• ACTIVITY
All lines in the material below that hold "uuid" should be found and copied.
··· RECORDS
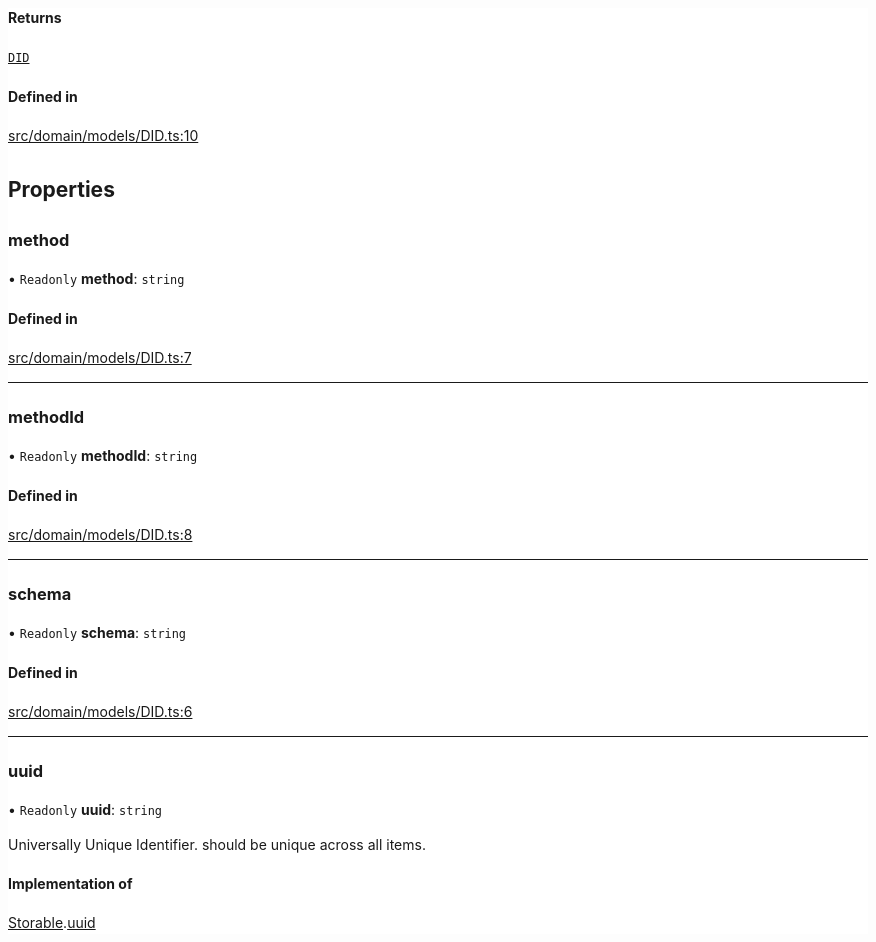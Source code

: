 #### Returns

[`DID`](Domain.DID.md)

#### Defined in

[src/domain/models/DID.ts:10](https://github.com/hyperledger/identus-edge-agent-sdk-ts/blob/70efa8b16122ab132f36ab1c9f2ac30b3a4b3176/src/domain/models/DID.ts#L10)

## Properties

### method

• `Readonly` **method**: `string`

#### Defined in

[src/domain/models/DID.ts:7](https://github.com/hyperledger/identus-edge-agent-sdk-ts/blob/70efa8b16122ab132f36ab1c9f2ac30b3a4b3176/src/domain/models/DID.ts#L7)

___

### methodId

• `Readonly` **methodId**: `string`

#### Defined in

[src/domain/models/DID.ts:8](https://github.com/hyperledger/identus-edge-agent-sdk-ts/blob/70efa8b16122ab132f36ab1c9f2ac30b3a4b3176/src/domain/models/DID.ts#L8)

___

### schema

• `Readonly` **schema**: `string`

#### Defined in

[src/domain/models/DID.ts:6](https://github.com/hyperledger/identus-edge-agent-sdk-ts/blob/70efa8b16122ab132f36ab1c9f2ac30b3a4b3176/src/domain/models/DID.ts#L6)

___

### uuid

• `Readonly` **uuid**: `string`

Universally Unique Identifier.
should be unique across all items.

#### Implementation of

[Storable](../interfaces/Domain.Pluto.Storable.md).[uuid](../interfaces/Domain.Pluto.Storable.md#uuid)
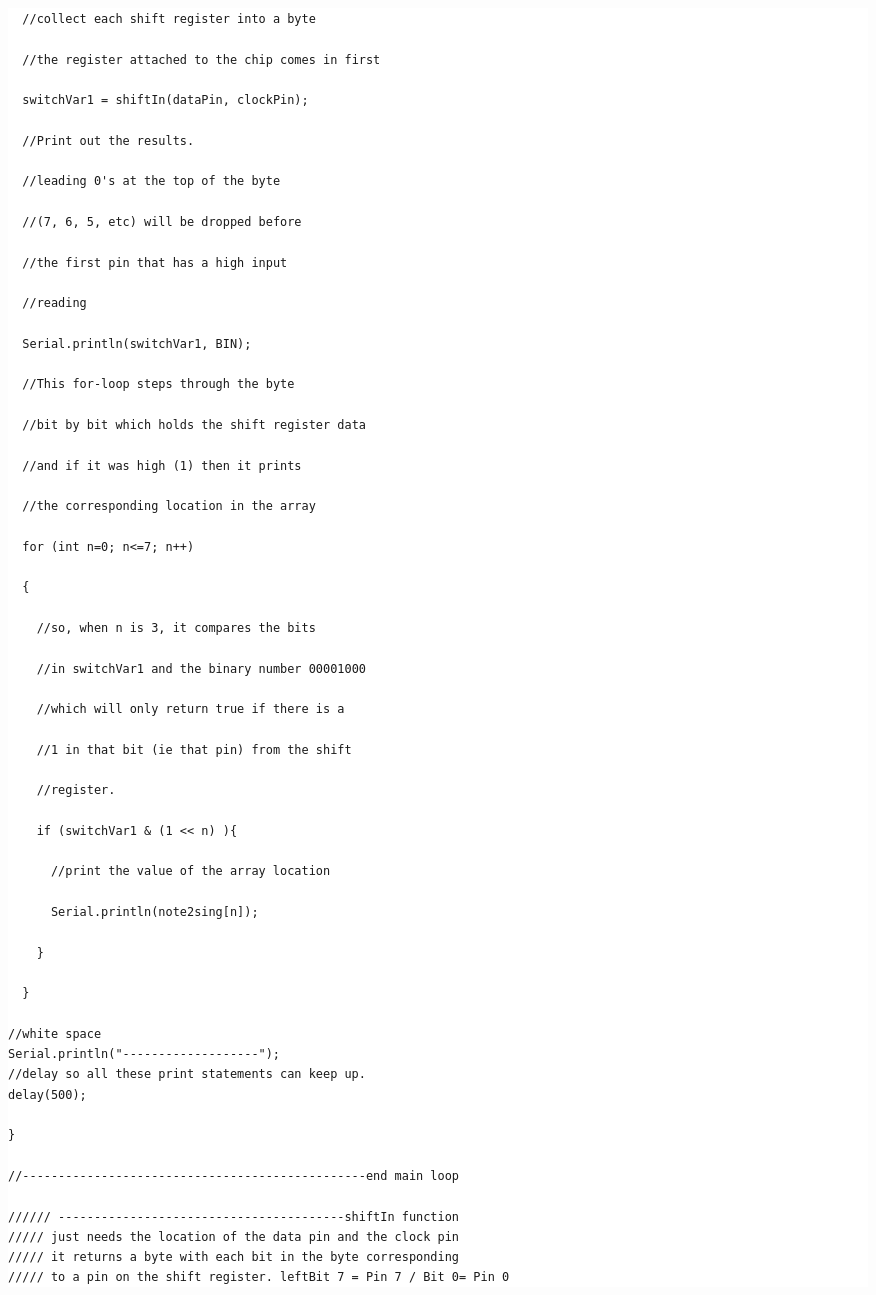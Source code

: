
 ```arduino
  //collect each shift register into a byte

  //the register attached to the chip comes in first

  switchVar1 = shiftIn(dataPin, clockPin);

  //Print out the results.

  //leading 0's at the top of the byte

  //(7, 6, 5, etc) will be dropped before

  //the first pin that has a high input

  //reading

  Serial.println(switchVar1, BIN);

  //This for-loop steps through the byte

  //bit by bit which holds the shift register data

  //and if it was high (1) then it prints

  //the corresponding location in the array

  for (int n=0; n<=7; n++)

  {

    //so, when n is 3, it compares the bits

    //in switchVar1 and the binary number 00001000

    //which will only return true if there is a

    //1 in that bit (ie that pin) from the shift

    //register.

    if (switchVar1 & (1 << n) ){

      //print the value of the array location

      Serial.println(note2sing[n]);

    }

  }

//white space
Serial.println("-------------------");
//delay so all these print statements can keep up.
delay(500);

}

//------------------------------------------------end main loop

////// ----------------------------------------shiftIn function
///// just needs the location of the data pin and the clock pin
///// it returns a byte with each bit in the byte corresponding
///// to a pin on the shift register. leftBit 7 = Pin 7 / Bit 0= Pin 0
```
······
··· RECORDS
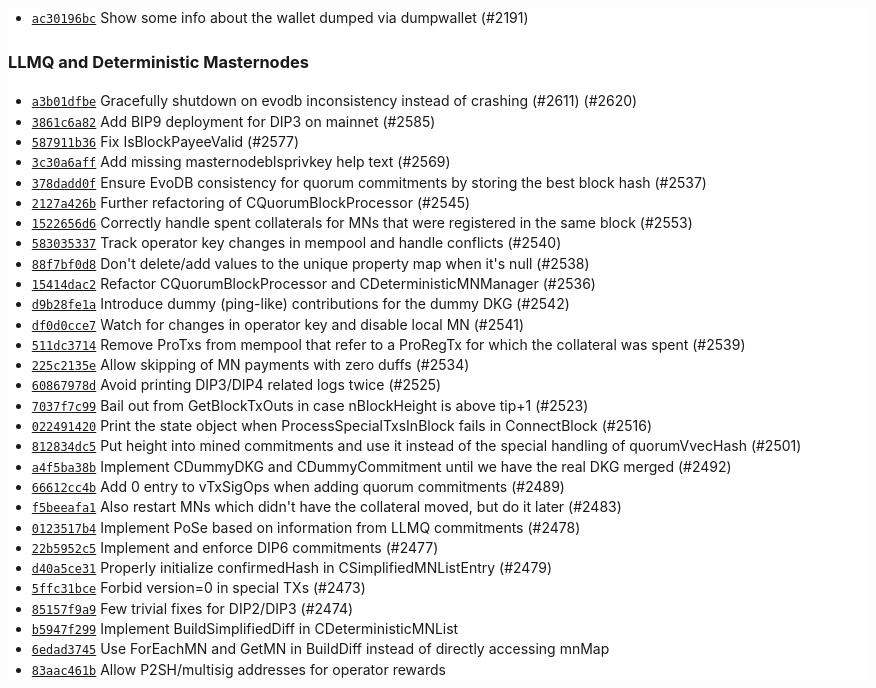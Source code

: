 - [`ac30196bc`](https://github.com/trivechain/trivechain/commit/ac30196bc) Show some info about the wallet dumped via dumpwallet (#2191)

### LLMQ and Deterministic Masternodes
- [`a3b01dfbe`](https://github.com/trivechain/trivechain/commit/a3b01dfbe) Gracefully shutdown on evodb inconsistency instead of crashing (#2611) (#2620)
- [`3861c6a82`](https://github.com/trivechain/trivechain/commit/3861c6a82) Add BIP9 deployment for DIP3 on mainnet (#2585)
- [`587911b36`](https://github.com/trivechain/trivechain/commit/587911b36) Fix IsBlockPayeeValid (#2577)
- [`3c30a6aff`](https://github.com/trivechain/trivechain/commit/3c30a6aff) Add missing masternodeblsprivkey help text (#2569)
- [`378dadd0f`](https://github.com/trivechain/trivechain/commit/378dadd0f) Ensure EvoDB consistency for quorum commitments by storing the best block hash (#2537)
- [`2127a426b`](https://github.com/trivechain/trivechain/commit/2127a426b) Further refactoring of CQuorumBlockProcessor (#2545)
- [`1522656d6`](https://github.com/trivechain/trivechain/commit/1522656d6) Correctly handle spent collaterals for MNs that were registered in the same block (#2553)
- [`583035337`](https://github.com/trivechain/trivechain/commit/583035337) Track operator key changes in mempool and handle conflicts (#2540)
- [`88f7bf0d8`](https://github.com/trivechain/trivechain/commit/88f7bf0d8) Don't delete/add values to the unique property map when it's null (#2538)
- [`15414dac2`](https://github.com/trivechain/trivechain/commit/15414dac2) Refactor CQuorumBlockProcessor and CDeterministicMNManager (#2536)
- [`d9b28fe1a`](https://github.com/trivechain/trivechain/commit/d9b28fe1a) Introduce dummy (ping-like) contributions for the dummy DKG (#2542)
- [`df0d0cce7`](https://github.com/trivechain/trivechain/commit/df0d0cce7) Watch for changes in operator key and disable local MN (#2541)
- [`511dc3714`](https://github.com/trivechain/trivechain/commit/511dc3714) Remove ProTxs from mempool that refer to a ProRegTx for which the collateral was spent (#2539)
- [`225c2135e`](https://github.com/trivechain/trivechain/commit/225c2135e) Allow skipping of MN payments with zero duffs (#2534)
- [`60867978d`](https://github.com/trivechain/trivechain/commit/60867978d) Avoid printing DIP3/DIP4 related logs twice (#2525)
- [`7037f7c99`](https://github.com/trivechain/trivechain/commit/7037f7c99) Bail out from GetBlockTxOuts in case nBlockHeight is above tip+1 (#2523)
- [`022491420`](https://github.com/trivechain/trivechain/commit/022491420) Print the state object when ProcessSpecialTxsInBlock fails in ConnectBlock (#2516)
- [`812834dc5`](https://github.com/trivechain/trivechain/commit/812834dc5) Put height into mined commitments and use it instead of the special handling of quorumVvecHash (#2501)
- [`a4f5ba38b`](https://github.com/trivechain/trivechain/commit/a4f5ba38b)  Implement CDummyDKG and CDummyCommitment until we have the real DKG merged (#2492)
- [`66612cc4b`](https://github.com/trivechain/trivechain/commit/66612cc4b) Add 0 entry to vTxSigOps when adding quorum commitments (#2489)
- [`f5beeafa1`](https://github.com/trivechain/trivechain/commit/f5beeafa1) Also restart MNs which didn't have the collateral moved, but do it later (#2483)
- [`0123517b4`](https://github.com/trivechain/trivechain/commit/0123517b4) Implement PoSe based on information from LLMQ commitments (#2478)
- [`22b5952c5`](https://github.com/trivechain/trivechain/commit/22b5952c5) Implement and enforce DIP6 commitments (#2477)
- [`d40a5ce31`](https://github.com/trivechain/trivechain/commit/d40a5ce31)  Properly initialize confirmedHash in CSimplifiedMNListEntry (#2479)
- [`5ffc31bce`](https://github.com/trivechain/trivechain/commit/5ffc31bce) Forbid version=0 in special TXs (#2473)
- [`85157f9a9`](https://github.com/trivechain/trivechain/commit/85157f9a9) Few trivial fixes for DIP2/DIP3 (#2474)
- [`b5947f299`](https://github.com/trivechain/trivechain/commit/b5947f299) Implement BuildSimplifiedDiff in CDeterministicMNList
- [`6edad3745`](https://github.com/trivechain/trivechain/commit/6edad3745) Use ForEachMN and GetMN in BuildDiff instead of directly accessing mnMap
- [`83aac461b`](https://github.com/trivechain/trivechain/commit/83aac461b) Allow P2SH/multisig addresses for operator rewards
······
• SOLUTION FOR THIS TASK
### uuid
• `Readonly` **uuid**: `string`
[Storable](../interfaces/Domain.Pluto.Storable.md).[uuid](../interfaces/Domain.Pluto.Storable.md#uuid)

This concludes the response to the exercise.